Decades ago when I was still taking math classes, I got appallingly accustomed to the moment when I stopped being able to keep up. Math pedagogy at that time focused on modeling how to work through problems, practice working through problems as homework, and finding out how well you were doing by going over problems in the next class meeting. Frustratingly, I often found myself unable to reproduce for my homework problems the logic that had seemed so easy to follow as the model problems were solved during class meetings.
I was thinking about these experiences a little over a week ago because I was taking a course in ArcGIS, a suite of applications that has been around since the 1970s and can be used to create maps out of quantitative data gathered at some point in the past. The whole process is most interesting when the mapping leads to the development of new questions, ones we hadn’t considered before we started looking at events with an eye to spatial and geographical relationships.

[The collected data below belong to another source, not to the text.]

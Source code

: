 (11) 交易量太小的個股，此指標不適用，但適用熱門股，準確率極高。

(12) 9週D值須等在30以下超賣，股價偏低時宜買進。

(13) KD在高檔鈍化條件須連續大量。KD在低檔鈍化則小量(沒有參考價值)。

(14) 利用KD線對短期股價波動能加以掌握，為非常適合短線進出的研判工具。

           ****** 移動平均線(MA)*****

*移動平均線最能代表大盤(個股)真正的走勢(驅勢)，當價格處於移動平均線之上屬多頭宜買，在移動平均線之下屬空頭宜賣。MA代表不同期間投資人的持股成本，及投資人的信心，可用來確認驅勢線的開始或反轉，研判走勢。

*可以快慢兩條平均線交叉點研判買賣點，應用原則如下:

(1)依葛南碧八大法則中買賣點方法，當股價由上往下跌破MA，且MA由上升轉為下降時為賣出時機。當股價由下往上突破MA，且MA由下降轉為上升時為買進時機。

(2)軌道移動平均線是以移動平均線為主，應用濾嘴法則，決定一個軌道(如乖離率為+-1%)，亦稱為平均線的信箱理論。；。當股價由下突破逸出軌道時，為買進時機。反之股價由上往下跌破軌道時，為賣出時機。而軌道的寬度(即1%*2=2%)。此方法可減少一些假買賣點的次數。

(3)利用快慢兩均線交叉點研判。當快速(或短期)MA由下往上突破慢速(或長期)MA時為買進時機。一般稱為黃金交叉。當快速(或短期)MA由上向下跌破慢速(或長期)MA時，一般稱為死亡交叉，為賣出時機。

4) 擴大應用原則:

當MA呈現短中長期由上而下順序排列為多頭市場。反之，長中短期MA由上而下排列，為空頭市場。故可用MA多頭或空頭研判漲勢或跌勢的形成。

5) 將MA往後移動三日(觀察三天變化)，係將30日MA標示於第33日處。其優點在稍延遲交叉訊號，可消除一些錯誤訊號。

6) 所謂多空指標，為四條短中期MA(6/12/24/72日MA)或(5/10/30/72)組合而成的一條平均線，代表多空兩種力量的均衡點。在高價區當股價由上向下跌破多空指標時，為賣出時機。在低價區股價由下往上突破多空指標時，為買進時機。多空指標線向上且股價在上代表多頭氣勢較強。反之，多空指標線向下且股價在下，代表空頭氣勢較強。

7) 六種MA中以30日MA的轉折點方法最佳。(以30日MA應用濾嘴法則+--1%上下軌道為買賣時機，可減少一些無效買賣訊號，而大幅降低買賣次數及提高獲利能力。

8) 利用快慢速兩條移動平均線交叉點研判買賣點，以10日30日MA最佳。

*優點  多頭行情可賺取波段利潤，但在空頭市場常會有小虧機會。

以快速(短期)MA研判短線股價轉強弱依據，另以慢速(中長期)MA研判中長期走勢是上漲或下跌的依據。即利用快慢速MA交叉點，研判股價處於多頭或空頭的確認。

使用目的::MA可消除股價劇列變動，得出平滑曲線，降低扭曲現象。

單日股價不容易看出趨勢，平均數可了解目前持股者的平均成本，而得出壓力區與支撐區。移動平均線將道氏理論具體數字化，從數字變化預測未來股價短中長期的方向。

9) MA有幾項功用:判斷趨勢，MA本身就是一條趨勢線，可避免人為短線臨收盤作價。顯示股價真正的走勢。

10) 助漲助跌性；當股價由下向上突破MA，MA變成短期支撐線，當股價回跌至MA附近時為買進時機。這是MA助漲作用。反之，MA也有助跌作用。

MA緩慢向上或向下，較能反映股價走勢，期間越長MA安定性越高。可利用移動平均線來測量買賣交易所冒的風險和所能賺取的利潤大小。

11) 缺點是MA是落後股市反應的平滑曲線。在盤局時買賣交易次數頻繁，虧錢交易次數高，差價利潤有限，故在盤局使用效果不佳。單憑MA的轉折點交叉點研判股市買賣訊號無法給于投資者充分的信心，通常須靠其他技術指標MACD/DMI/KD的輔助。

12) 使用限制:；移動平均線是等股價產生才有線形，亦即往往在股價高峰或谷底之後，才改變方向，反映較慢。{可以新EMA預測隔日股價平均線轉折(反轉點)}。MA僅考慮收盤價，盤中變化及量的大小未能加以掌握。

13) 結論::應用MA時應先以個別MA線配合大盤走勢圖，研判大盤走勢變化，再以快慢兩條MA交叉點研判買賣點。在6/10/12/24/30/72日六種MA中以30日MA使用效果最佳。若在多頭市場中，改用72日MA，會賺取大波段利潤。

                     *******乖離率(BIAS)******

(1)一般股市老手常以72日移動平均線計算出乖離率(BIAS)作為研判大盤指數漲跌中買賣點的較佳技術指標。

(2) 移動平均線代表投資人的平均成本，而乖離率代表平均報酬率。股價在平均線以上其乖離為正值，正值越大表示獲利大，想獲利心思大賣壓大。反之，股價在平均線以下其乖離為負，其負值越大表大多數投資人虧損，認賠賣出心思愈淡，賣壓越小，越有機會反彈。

On about Wednesday morning of a week-long course, I hit the wall that felt familiar to me from those math classes I had taken long ago. We had gotten to an exercise that asked us to reproduce a process the book had walked us through before, and I kept hitting glitches. Things got better when I resolved to return to the exercise at some future point and move on to the next thing for the moment.
I don’t think any of this means that I should stop trying to learn how geographic information systems can help me as I continue to dig into historical research and how digital tools and methodologies can advance historical thinking in general and the research I’m doing with the Wheaton College Digital History Project in particular. But I am interested in this particular wall and what my hitting it means for teaching my students to ask geographical questions as they approach the study of the past.